前のエントリーで、自動運転はひいてはカーシェアにつながり、それは自動車産業に破滅的な構造変化をもたらすだろうと書いた。
同じ趣旨のレポートが英国バークレイ銀行のアナリストにより提示されているので、内容的には繰り返しになるが参考に上げておこう。
曰く、将来自動運転が実現し通常家庭の車両が自動運転車になるだけで、家人の間で車を共有できるので車の複数保有が減少しデトロイトスリーの需要は40%近く減ることになるとしている。
さらにカーシェアになると1台の車が現在の9台分、最終的にカーシェアでかつ同じ方向の旅客を拾って運行する「Poolタイプ」になると1台で18台に匹敵するという。
自動運転に関しては、その将来出現するであろう新市場に対する希望的な見方がある(実際に株式市場では自動運転関連株、というのがすでに囃されている)が、実際はカーメーカーにとって極めて深刻な事態が起こりうるのだ。
このレポートにも、ロボットカーの時代にはカーメーカーは低コストメーカーが選ばれるということが書かれている。それは当然で、車はロボットカー事業者が選定するわけだからブランドだのニッチマーケットだのはもはや意味をなさない。
さらに伝統的なカーメーカーにとっての逆風は、今まで培ってきたノウハウが無価値になるということ。
どういうことかといえば、完全自動運転車にはドライバビリティが要らない。
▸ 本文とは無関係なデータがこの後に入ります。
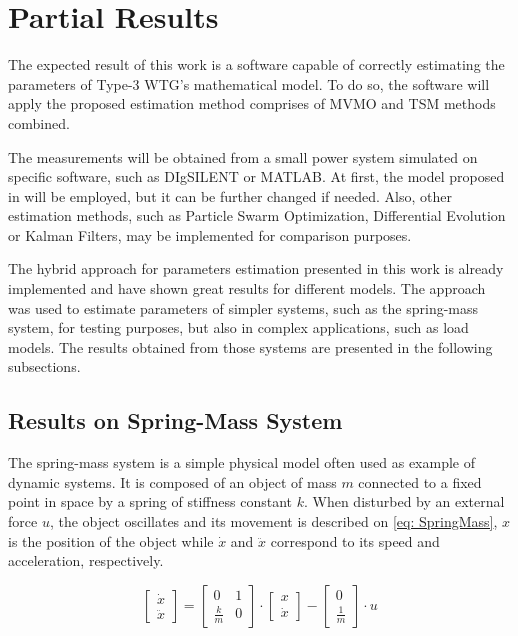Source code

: \chapter{Partial Results}

\label{ch: Res}

The expected result of this work is a software capable of correctly estimating the parameters of Type-3 WTG's mathematical model. To do so, the software will apply the proposed estimation method comprises of MVMO and TSM methods combined. 

The measurements will be obtained from a small power system simulated on specific software, such as DIgSILENT or MATLAB. At first, the model proposed in \cite{Erlich2012} will be employed, but it can be further changed if needed. Also, other estimation methods, such as Particle Swarm Optimization, Differential Evolution or Kalman Filters, may be implemented for comparison purposes.

The hybrid approach for parameters estimation presented in this work is already implemented and have shown great results for different models. The approach was used to estimate parameters of simpler systems, such as the spring-mass system, for testing purposes, but also in complex applications, such as load models. The results obtained from those systems are presented in the following subsections.

\section{Results on Spring-Mass System}

The spring-mass system is a simple physical model often used as example of dynamic systems. It is composed of an object of mass $m$ connected to a fixed point in space by a spring of stiffness constant $k$. When disturbed by an external force $u$, the object oscillates and its movement is described on \eqref{eq: SpringMass}, $x$ is the position of the object while $\dot{x}$ and $\ddot{x}$ correspond to its speed and acceleration, respectively.

\begin{equation}
	\begin{bmatrix}
		\dot{x} \\
		\ddot{x}
	\end{bmatrix} = 
	\begin{bmatrix}
		0 & 1 \\
		\frac{k}{m} & 0
	\end{bmatrix}\cdot
	\begin{bmatrix}
		x \\
		\dot{x}
	\end{bmatrix} -
	\begin{bmatrix}
		0 \\
		\frac{1}{m}
	\end{bmatrix}
	\cdot
	u
	\label{eq: SpringMass}
\end{equation}


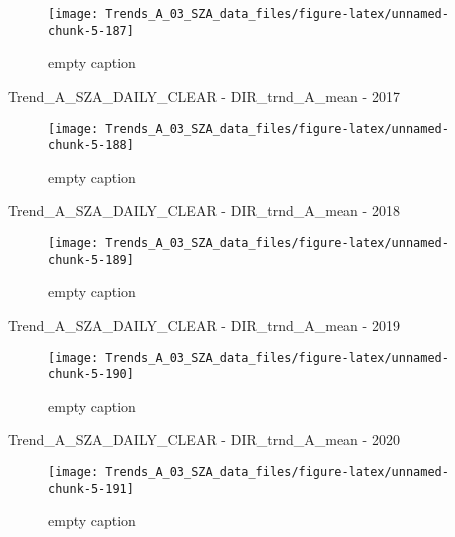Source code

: \documentclass[
  10pt,
  a4paper,oneside]{article}
\begin{document}
\begin{figure}[!ht]

{\centering \texttt{[image: Trends\_A\_03\_SZA\_data\_files/figure-latex/unnamed-chunk-5-187]} 

}

\caption{ empty caption }\label{fig:unnamed-chunk-5-187}
\end{figure}

Trend\_A\_SZA\_DAILY\_CLEAR - DIR\_trnd\_A\_mean - 2017

\begin{figure}[!ht]

{\centering \texttt{[image: Trends\_A\_03\_SZA\_data\_files/figure-latex/unnamed-chunk-5-188]} 

}

\caption{ empty caption }\label{fig:unnamed-chunk-5-188}
\end{figure}

Trend\_A\_SZA\_DAILY\_CLEAR - DIR\_trnd\_A\_mean - 2018

\begin{figure}[!ht]

{\centering \texttt{[image: Trends\_A\_03\_SZA\_data\_files/figure-latex/unnamed-chunk-5-189]} 

}

\caption{ empty caption }\label{fig:unnamed-chunk-5-189}
\end{figure}

Trend\_A\_SZA\_DAILY\_CLEAR - DIR\_trnd\_A\_mean - 2019

\begin{figure}[!ht]

{\centering \texttt{[image: Trends\_A\_03\_SZA\_data\_files/figure-latex/unnamed-chunk-5-190]} 

}

\caption{ empty caption }\label{fig:unnamed-chunk-5-190}
\end{figure}

Trend\_A\_SZA\_DAILY\_CLEAR - DIR\_trnd\_A\_mean - 2020

\begin{figure}[!ht]

{\centering \texttt{[image: Trends\_A\_03\_SZA\_data\_files/figure-latex/unnamed-chunk-5-191]} 

}

\caption{ empty caption }\label{fig:unnamed-chunk-5-191}
\end{figure}
\end{document}
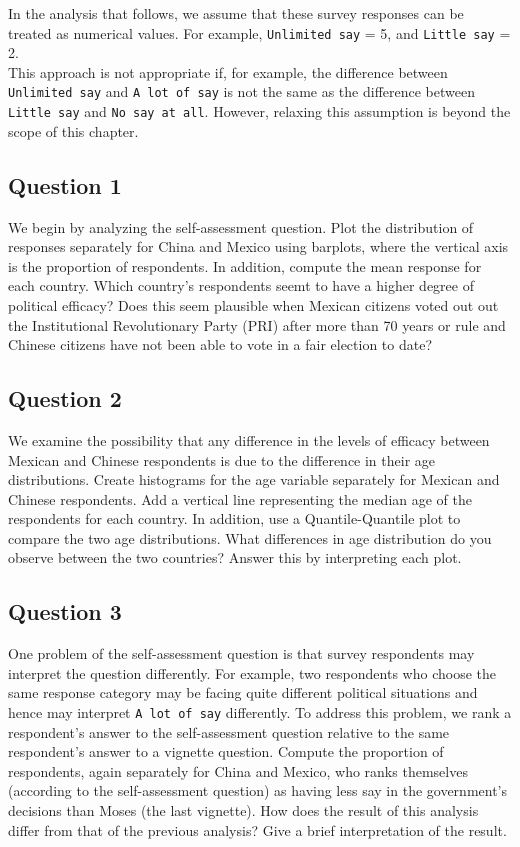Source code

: \documentclass[]{article}
\begin{document}
In the analysis that follows, we assume that these survey responses can
be treated as numerical values. For example, \texttt{Unlimited say} = 5,
and \texttt{Little say} = 2.\\This approach is not appropriate if, for
example, the difference between \texttt{Unlimited say} and
\texttt{A lot of say} is not the same as the difference between
\texttt{Little say} and \texttt{No say at all}. However, relaxing this
assumption is beyond the scope of this chapter.

\subsection{Question 1}\label{question-1}

We begin by analyzing the self-assessment question. Plot the
distribution of responses separately for China and Mexico using
barplots, where the vertical axis is the proportion of respondents. In
addition, compute the mean response for each country. Which country's
respondents seemt to have a higher degree of political efficacy? Does
this seem plausible when Mexican citizens voted out out the
Institutional Revolutionary Party (PRI) after more than 70 years or rule
and Chinese citizens have not been able to vote in a fair election to
date?

\subsection{Question 2}\label{question-2}

We examine the possibility that any difference in the levels of efficacy
between Mexican and Chinese respondents is due to the difference in
their age distributions. Create histograms for the age variable
separately for Mexican and Chinese respondents. Add a vertical line
representing the median age of the respondents for each country. In
addition, use a Quantile-Quantile plot to compare the two age
distributions. What differences in age distribution do you observe
between the two countries? Answer this by interpreting each plot.

\subsection{Question 3}\label{question-3}

One problem of the self-assessment question is that survey respondents
may interpret the question differently. For example, two respondents who
choose the same response category may be facing quite different
political situations and hence may interpret \texttt{A lot of say}
differently. To address this problem, we rank a respondent's answer to
the self-assessment question relative to the same respondent's answer to
a vignette question. Compute the proportion of respondents, again
separately for China and Mexico, who ranks themselves (according to the
self-assessment question) as having less say in the government's
decisions than Moses (the last vignette). How does the result of this
analysis differ from that of the previous analysis? Give a brief
interpretation of the result.
\end{document}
加減速、コーナリグは決められたロジックで行うからドライバビリティは商品としての評価対象外となる。電車の加速やコーナリングに乗客が関心を持たないのと同じだ。実際この部分はカーメーカーのテストドライバーとエンジン、サスペンション制御技術によるノウハウの塊で、新興メーカーが真似できない分野だった。
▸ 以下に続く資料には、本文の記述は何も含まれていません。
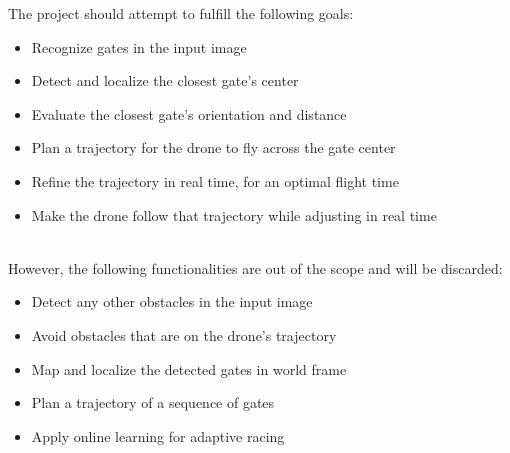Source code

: The project should attempt to fulfill the following goals:

\begin{itemize}
	\item{Recognize gates in the input image}
	\item{Detect and localize the closest gate's center}
	\item{Evaluate the closest gate's orientation and distance}
	\item{Plan a trajectory for the drone to fly across the gate center}
	\item{Refine the trajectory in real time, for an optimal flight time}
	\item{Make the drone follow that trajectory while adjusting in real time}
\end{itemize}
~\\
However, the following functionalities are out of the scope and will be
discarded:

\begin{itemize}
	\item{Detect any other obstacles in the input image}
	\item{Avoid obstacles that are on the drone's trajectory}
	\item{Map and localize the detected gates in world frame}
	\item{Plan a trajectory of a sequence of gates}
	\item{Apply online learning for adaptive racing}
\end{itemize}


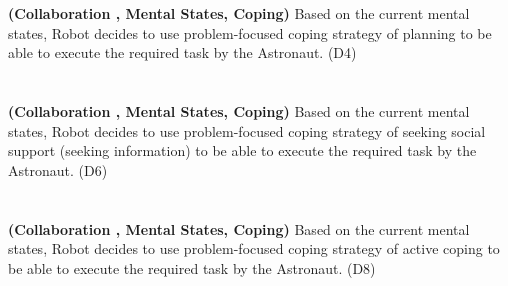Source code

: \noindent\textbf{(Collaboration , Mental States, Coping)} Based on the current
mental states, Robot decides to use problem-focused coping strategy of planning
to be able to execute the required task by the Astronaut. (D4)\\

\noindent{}\\

\noindent{}\\
  
\noindent\textbf{(Collaboration , Mental States, Coping)} Based on the current
mental states, Robot decides to use problem-focused coping strategy of seeking
social support (seeking information) to be able to execute the required task by
the Astronaut. (D6)\\

\noindent{}\\
  
\noindent{}\\
  
\noindent\textbf{(Collaboration , Mental States, Coping)} Based on the current
mental states, Robot decides to use problem-focused coping strategy of active
coping to be able to execute the required task by the Astronaut. (D8)\\

\noindent{}\\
あとは衝突安全。これもボティ構造やエアバック等についてカーメーカーに多大なノウハウの蓄積があるが、自動運転車は原則事故を起こさない。ノウハウばかりではなく、衝突安全を考えなくて良くなれば車のコストは劇的に下がる。新興メーカーや、場合によっては日立のような運輸車両を作っているメーカーでも車が作れる様になる。これらの要素をすべて勘案すれば、自動運転車のハードウエアは付加できる価値が少なくなることから今まで以上に厳しいコスト競争に晒され、結果世界で生き残るのは数社ということになるかもしれない。
私は、ドイツ車メーカーはここまで読んで自動運転に参入し、今のうちに出来る限り先手を打とうとしているのだと思う。